Detailed description

Although extensive research has explored the involvement of subcortical structures in arousal, arousal symptoms are only one facet of the symptom profile shared across anxiety disorders. Much less is known about the cognitive symptoms (i.e. difficulty concentrating) experienced by anxiety patients. Accordingly, there is a critical need for mechanistic research into the CNS mechanisms that mediate the cognitive symptoms experienced by anxiety patients. Without such research, treatment development for these disorders will continue to make slow progress. The objective of this application is to determine the key neural mechanisms that mediate the cognitive symptoms of anxiety. The central hypothesis is that the right dorsolateral prefrontal cortex (dlPFC) regulates emotion through top-down inhibition of emotion-related regions. The approach will be to use repetitive transcranial magnetic stimulation (rTMS) to study the effect of right dlPFC activity on objective and subjective measures of induced anxiety, anxiety-related working memory deficits (WM), and TMS-evoked blood oxygenation-level dependent (BOLD) responses during simultaneous TMS/fMRI (i.e. target engagement). The rationale for this approach is that by experimentally manipulating right dlPFC activity using rTMS, this research will be able to causally demonstrate involvement of this region in anxiety regulation, which could translate to future targeted rTMS treatments for anxiety. The first aim will be to determine the effect of a 1-week course of rTMS treatment (1 Hz vs. 10 Hz; right dlPFC target) on anxiety using the threat of unpredictable shock paradigm. The second aim will be to determine the effect of a 1-week course of rTMS treatment (1 Hz vs. 10 Hz; right dlPFC target) on anxiety-related WM-deficits using the Sternberg WM paradigm during threat of shock.

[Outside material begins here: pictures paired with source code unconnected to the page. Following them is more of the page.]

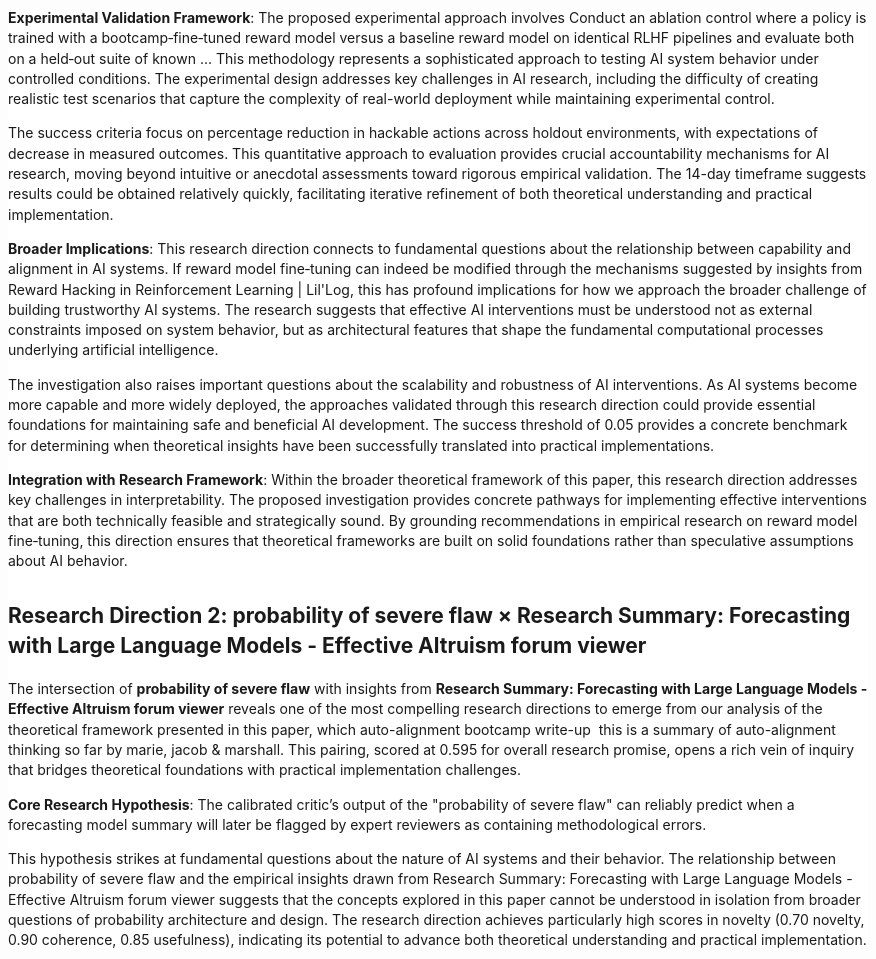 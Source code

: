 **Experimental Validation Framework**: The proposed experimental approach involves Conduct an ablation control where a policy is trained with a bootcamp‑fine‑tuned reward model versus a baseline reward model on identical RLHF pipelines and evaluate both on a held‑out suite of known ... This methodology represents a sophisticated approach to testing AI system behavior under controlled conditions. The experimental design addresses key challenges in AI research, including the difficulty of creating realistic test scenarios that capture the complexity of real-world deployment while maintaining experimental control.

The success criteria focus on percentage reduction in hackable actions across holdout environments, with expectations of decrease in measured outcomes. This quantitative approach to evaluation provides crucial accountability mechanisms for AI research, moving beyond intuitive or anecdotal assessments toward rigorous empirical validation. The 14-day timeframe suggests results could be obtained relatively quickly, facilitating iterative refinement of both theoretical understanding and practical implementation.

**Broader Implications**: This research direction connects to fundamental questions about the relationship between capability and alignment in AI systems. If reward model fine‑tuning can indeed be modified through the mechanisms suggested by insights from Reward Hacking in Reinforcement Learning | Lil'Log, this has profound implications for how we approach the broader challenge of building trustworthy AI systems. The research suggests that effective AI interventions must be understood not as external constraints imposed on system behavior, but as architectural features that shape the fundamental computational processes underlying artificial intelligence.

The investigation also raises important questions about the scalability and robustness of AI interventions. As AI systems become more capable and more widely deployed, the approaches validated through this research direction could provide essential foundations for maintaining safe and beneficial AI development. The success threshold of 0.05 provides a concrete benchmark for determining when theoretical insights have been successfully translated into practical implementations.

**Integration with Research Framework**: Within the broader theoretical framework of this paper, this research direction addresses key challenges in interpretability. The proposed investigation provides concrete pathways for implementing effective interventions that are both technically feasible and strategically sound. By grounding recommendations in empirical research on reward model fine‑tuning, this direction ensures that theoretical frameworks are built on solid foundations rather than speculative assumptions about AI behavior.


## Research Direction 2: probability of severe flaw × Research Summary: Forecasting with Large Language Models - Effective Altruism forum viewer

The intersection of **probability of severe flaw** with insights from **Research Summary: Forecasting with Large Language Models - Effective Altruism forum viewer** reveals one of the most compelling research directions to emerge from our analysis of the theoretical framework presented in this paper, which auto-alignment bootcamp write-up 
this is a summary of auto-alignment thinking so far by marie, jacob & marshall. This pairing, scored at 0.595 for overall research promise, opens a rich vein of inquiry that bridges theoretical foundations with practical implementation challenges.

**Core Research Hypothesis**: The calibrated critic’s output of the "probability of severe flaw" can reliably predict when a forecasting model summary will later be flagged by expert reviewers as containing methodological errors.

This hypothesis strikes at fundamental questions about the nature of AI systems and their behavior. The relationship between probability of severe flaw and the empirical insights drawn from Research Summary: Forecasting with Large Language Models - Effective Altruism forum viewer suggests that the concepts explored in this paper cannot be understood in isolation from broader questions of probability architecture and design. The research direction achieves particularly high scores in novelty (0.70 novelty, 0.90 coherence, 0.85 usefulness), indicating its potential to advance both theoretical understanding and practical implementation.
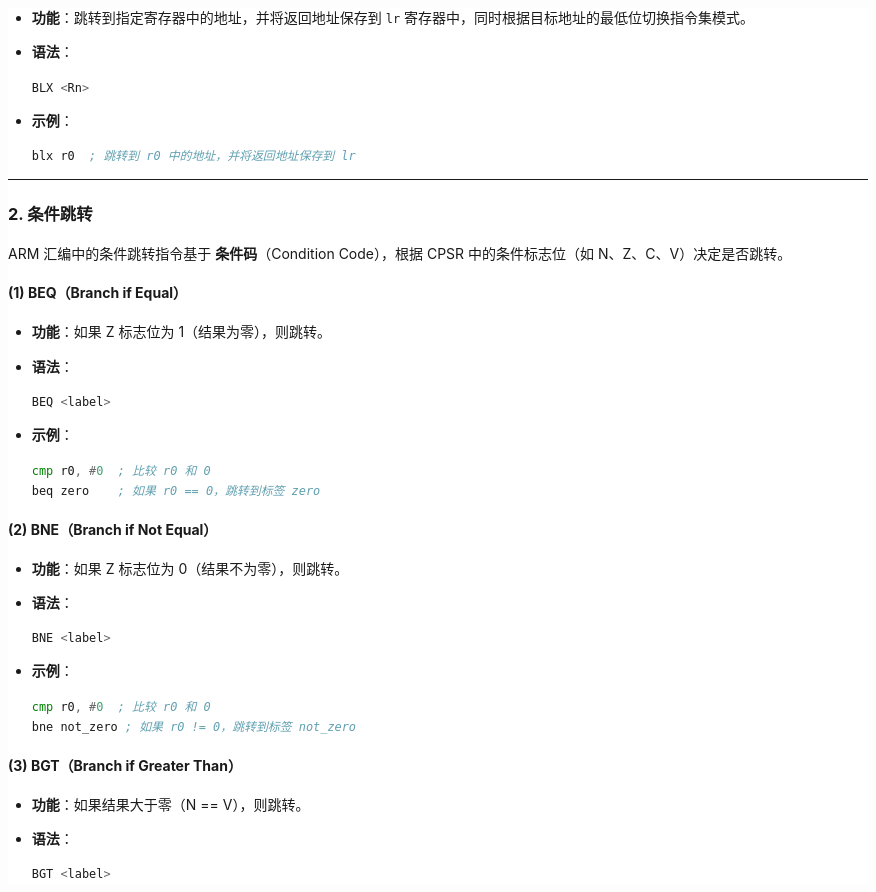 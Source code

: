 - **功能**：跳转到指定寄存器中的地址，并将返回地址保存到 `lr` 寄存器中，同时根据目标地址的最低位切换指令集模式。

- **语法**：
  
  ```asm
  BLX <Rn>
  ```

- **示例**：
  
  ```asm
  blx r0  ; 跳转到 r0 中的地址，并将返回地址保存到 lr
  ```

---

### **2. 条件跳转**

ARM 汇编中的条件跳转指令基于 **条件码**（Condition Code），根据 CPSR 中的条件标志位（如 N、Z、C、V）决定是否跳转。

#### **(1) BEQ（Branch if Equal）**

- **功能**：如果 Z 标志位为 1（结果为零），则跳转。

- **语法**：
  
  ```asm
  BEQ <label>
  ```

- **示例**：
  
  ```asm
  cmp r0, #0  ; 比较 r0 和 0
  beq zero    ; 如果 r0 == 0，跳转到标签 zero
  ```

#### **(2) BNE（Branch if Not Equal）**

- **功能**：如果 Z 标志位为 0（结果不为零），则跳转。

- **语法**：
  
  ```asm
  BNE <label>
  ```

- **示例**：
  
  ```asm
  cmp r0, #0  ; 比较 r0 和 0
  bne not_zero ; 如果 r0 != 0，跳转到标签 not_zero
  ```

#### **(3) BGT（Branch if Greater Than）**

- **功能**：如果结果大于零（N == V），则跳转。

- **语法**：
  
  ```asm
  BGT <label>
  ```
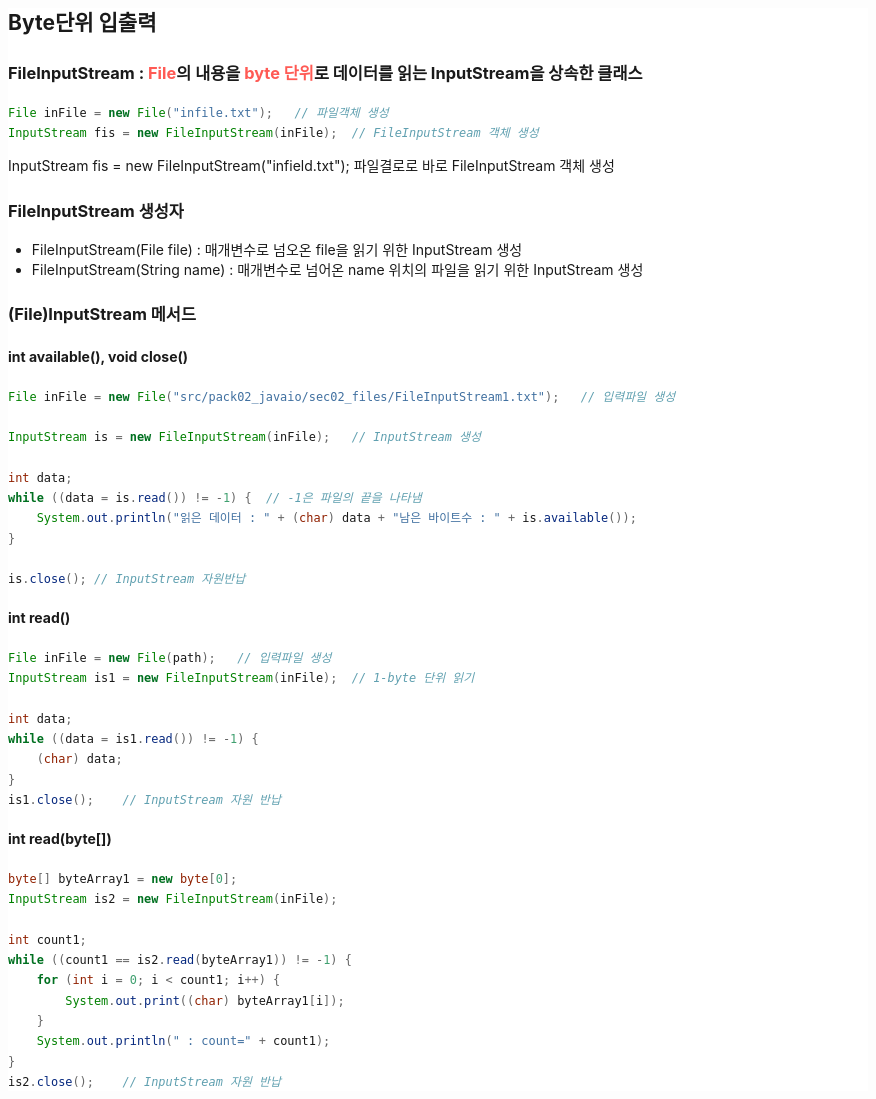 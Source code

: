 ## Byte단위 입출력

### FileInputStream : <span style="color:#ff5a54">File</span>의 내용을 <span style="color:#ff5a54">byte 단위</span>로 데이터를 읽는 InputStream을 상속한 클래스

```java
File inFile = new File("infile.txt");   // 파일객체 생성
InputStream fis = new FileInputStream(inFile);  // FileInputStream 객체 생성
```

InputStream fis = new FileInputStream("infield.txt");
파일결로로 바로 FileInputStream 객체 생성

### FileInputStream 생성자

- FileInputStream(File file) : 매개변수로 넘오온 file을 읽기 위한 InputStream 생성
- FileInputStream(String name) : 매개변수로 넘어온 name 위치의 파일을 읽기 위한 InputStream 생성



### (File)InputStream 메서드

#### int available(), void close()

```java
File inFile = new File("src/pack02_javaio/sec02_files/FileInputStream1.txt");   // 입력파일 생성

InputStream is = new FileInputStream(inFile);   // InputStream 생성

int data;
while ((data = is.read()) != -1) {  // -1은 파일의 끝을 나타냄
    System.out.println("읽은 데이터 : " + (char) data + "남은 바이트수 : " + is.available());
}

is.close(); // InputStream 자원반납
```

#### int read()

```java
File inFile = new File(path);   // 입력파일 생성
InputStream is1 = new FileInputStream(inFile);  // 1-byte 단위 읽기

int data;
while ((data = is1.read()) != -1) {
    (char) data;
}
is1.close();    // InputStream 자원 반납
```

#### int read(byte[])

```java
byte[] byteArray1 = new byte[0];
InputStream is2 = new FileInputStream(inFile);

int count1;
while ((count1 == is2.read(byteArray1)) != -1) {
    for (int i = 0; i < count1; i++) {
        System.out.print((char) byteArray1[i]);
    }
    System.out.println(" : count=" + count1);
}
is2.close();    // InputStream 자원 반납
```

The third aim will be to demonstrate target engagement by measuring BOLD responses evoked by TMS pulses to the right dlPFC during threat of shock. The work is innovative because it will combine advanced neuromodulatory techniques (fMRI guidance, electric-field modelling, neuronavigation, active-sham control) with a translational threat of shock paradigm. PUBLIC HEALTH RELEVANCE: Once completed, this research should yield direct evidence for a causal role of the right dlPFC in anxiety regulation, complete with evidence of target engagement, and a novel application to anxiety.

Conditions

Interventions

TypeNameDescription
DEVICErTMS to the right dlPFCA Magventure MagPro 100X stimulator with a B65 active/placebo figure-8 coil will be used. The TMS coil will be placed on the head over the target. rTMS intensity will be 100% of the motor threshold (MT), adjusted for field strength difference at motor cortex and target cortex using the individual E-field model. Subjects will receive 3000 pulses/session.

Timeline

Start date
2019-10-30
Primary completion
2022-11-23
Completion
2022-11-23
First posted
2019-06-20
Last updated
2025-01-23
Results posted
2025-01-23

Locations

1 site across 1 country: United States

Regulatory

Source: ClinicalTrials.gov record NCT03993509. Inclusion in this directory is not an endorsement.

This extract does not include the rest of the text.